*** Working data ***

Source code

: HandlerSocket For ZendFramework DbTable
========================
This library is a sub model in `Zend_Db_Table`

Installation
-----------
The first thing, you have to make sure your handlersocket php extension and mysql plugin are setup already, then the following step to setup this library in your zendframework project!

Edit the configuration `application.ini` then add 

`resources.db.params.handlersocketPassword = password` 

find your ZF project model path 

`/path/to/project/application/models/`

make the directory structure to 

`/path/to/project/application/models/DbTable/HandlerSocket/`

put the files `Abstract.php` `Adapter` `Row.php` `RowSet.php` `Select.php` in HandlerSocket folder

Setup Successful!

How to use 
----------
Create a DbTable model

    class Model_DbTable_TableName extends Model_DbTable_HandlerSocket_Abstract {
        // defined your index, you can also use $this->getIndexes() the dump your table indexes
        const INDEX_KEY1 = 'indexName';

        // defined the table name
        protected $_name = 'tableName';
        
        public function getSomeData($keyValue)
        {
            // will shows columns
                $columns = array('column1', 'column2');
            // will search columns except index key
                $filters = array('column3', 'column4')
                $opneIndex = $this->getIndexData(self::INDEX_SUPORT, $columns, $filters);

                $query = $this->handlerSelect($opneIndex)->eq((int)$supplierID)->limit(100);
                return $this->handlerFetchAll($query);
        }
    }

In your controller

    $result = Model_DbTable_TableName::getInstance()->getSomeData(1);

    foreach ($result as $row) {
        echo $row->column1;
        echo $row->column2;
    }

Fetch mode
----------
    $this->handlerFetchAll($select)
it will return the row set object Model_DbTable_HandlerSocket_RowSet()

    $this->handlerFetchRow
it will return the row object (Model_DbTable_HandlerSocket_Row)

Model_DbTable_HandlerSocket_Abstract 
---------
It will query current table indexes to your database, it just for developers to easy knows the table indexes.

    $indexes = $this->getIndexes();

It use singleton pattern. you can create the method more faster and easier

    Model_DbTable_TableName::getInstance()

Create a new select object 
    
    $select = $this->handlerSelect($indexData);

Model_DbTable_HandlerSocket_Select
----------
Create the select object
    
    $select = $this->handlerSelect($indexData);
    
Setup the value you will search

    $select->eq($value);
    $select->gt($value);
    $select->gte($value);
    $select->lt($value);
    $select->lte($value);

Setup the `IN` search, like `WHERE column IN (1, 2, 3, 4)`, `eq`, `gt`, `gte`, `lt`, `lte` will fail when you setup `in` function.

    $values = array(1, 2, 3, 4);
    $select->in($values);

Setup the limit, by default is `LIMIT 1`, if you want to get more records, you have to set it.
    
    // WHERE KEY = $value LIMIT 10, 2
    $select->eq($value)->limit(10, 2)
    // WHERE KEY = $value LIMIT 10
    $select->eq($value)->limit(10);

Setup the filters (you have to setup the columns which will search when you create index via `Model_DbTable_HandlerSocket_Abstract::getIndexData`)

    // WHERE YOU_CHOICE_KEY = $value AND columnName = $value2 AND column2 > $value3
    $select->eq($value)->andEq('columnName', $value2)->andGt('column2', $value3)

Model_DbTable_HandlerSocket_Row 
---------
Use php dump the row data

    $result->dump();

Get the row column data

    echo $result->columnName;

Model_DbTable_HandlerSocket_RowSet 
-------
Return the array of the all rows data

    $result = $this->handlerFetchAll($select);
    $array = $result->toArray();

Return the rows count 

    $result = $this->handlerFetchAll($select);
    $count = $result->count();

*** End of Working data ***

» **Problem**: Please copy out each line of the data in which the word "search" occurs.

» **Answer for this exercise**:
            // will search columns except index key
Setup the value you will search
Setup the `IN` search, like `WHERE column IN (1, 2, 3, 4)`, `eq`, `gt`, `gte`, `lt`, `lte` will fail when you setup `in` function.
Setup the filters (you have to setup the columns which will search when you create index via `Model_DbTable_HandlerSocket_Abstract::getIndexData`)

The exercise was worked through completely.